En réduisant ainsi le film à une simple image statique, la dimension temporelle en est évacuée, et regarder un film ne prend plus que quelques secondes. Évidemment, cela ne se fait pas sans quelques compromis, principalement l'évacuation complète de toute notion de représentation. Le film devient complètement abstrait et l'image se retrouve vidée de tout sens, ne représentant plus rien qu'une série de lignes colorées. De ces lignes, peu d'information subsiste, sinon un agencement de couleurs qui se superposent. On pourrait croire que cela évacue complètement toute possibilité d'en retirer quelque chose, mais quelques éléments subsistent: les films d'animation sont généralement beaucoup plus colorés que les autres, des différences de luminosité peuvent indiquer un changement drastique dans l'environnement et sa représentation, les films en noir et blanc montrent moins de changements, etc. Sans surprise, le film La Matrice est presque entièrement noir et vert, alors qu'Aladin est une suite de mauves, roses et bleus et Le fabuleux destin d'Amélie Poulain est beaucoup plus lumineux que la moyenne, principalement dans des tons de doré et de vert. On peut ainsi réaliser l'importance du traitement de la couleur dans l'élaboration des ambiances générales d'un film, puisque l'évacuation des autres éléments d'information vient la mettre en valeur, alors qu'autrement elle serait éclipsée par le dialogue ou l'intrigue.

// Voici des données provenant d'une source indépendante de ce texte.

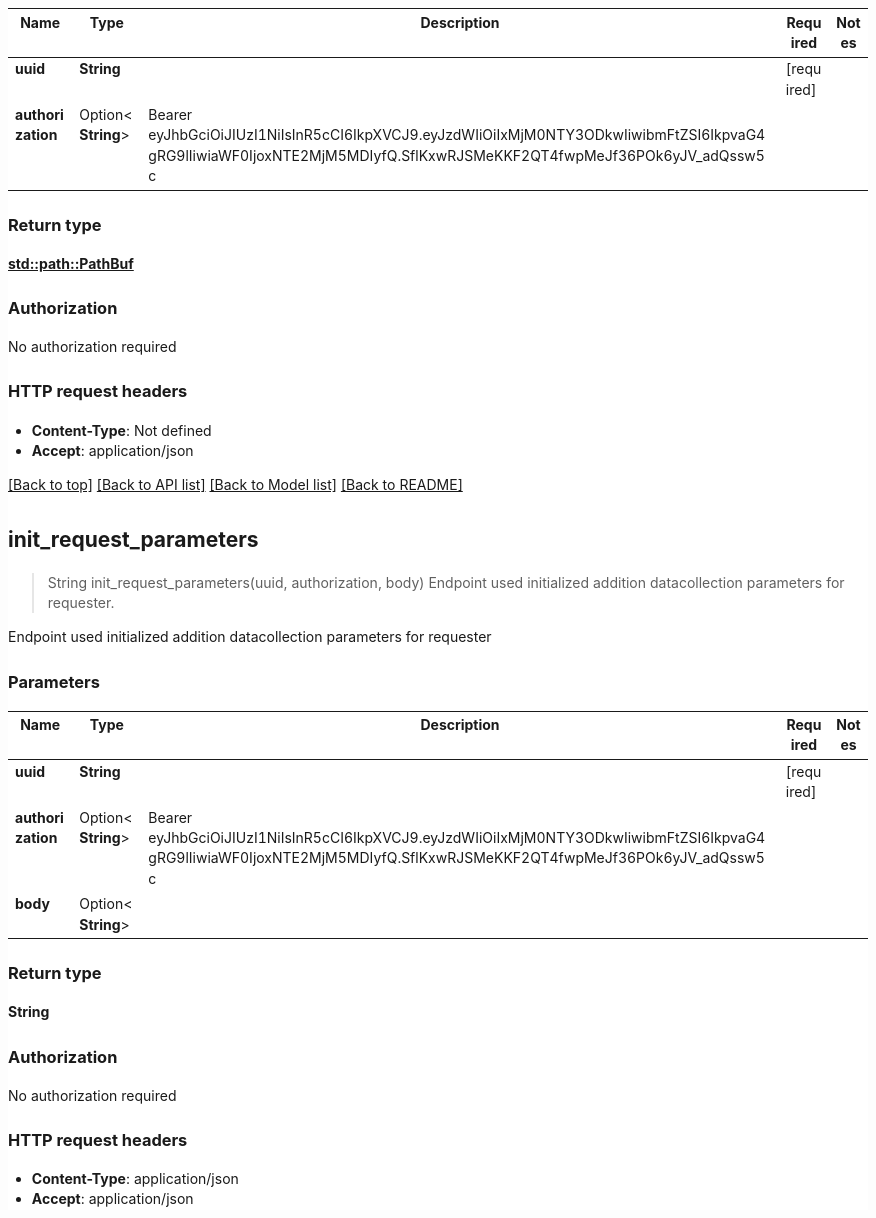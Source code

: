 Name | Type | Description  | Required | Notes
------------- | ------------- | ------------- | ------------- | -------------
**uuid** | **String** |  | [required] |
**authorization** | Option<**String**> | Bearer eyJhbGciOiJIUzI1NiIsInR5cCI6IkpXVCJ9.eyJzdWIiOiIxMjM0NTY3ODkwIiwibmFtZSI6IkpvaG4gRG9lIiwiaWF0IjoxNTE2MjM5MDIyfQ.SflKxwRJSMeKKF2QT4fwpMeJf36POk6yJV_adQssw5c |  |

### Return type

[**std::path::PathBuf**](std::path::PathBuf.md)

### Authorization

No authorization required

### HTTP request headers

- **Content-Type**: Not defined
- **Accept**: application/json

[[Back to top]](#) [[Back to API list]](../README.md#documentation-for-api-endpoints) [[Back to Model list]](../README.md#documentation-for-models) [[Back to README]](../README.md)


## init_request_parameters

> String init_request_parameters(uuid, authorization, body)
Endpoint used initialized addition datacollection parameters for requester.

Endpoint used initialized addition datacollection parameters for requester

### Parameters


Name | Type | Description  | Required | Notes
------------- | ------------- | ------------- | ------------- | -------------
**uuid** | **String** |  | [required] |
**authorization** | Option<**String**> | Bearer eyJhbGciOiJIUzI1NiIsInR5cCI6IkpXVCJ9.eyJzdWIiOiIxMjM0NTY3ODkwIiwibmFtZSI6IkpvaG4gRG9lIiwiaWF0IjoxNTE2MjM5MDIyfQ.SflKxwRJSMeKKF2QT4fwpMeJf36POk6yJV_adQssw5c |  |
**body** | Option<**String**> |  |  |

### Return type

**String**

### Authorization

No authorization required

### HTTP request headers

- **Content-Type**: application/json
- **Accept**: application/json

Le véritable amateur de cinéma saura peut-être, avec un peu de chance, reconnaître à travers ces codes-barres colorés certaines scènes qu'il aura déjà vues dans les films avec lesquels il est le plus familier. Cela renverse cependant complètement le principe premier du projet, puisqu'il faut alors bien connaître le film pour en reconnaître la séquence avec aussi peu d'information disponible. Devient alors possible un jeu à travers lequel l'observateur va tenter de mettre à l'épreuve ses propres connaissances, à se mesurer à l'image pour tenter de retrouver la forme originale à partir de sa propre mémoire et du contenu complètement déformé.
À travers cette double présentation, pour le néophyte et pour le connaisseur, le projet arrive à réconcilier deux formes de consommation d'un produit culturel dans une seule et même image: la consommation superficielle («Oh! les jolies couleurs!») et la consommation en profondeur, d'après une connaissance approfondie de l'objet.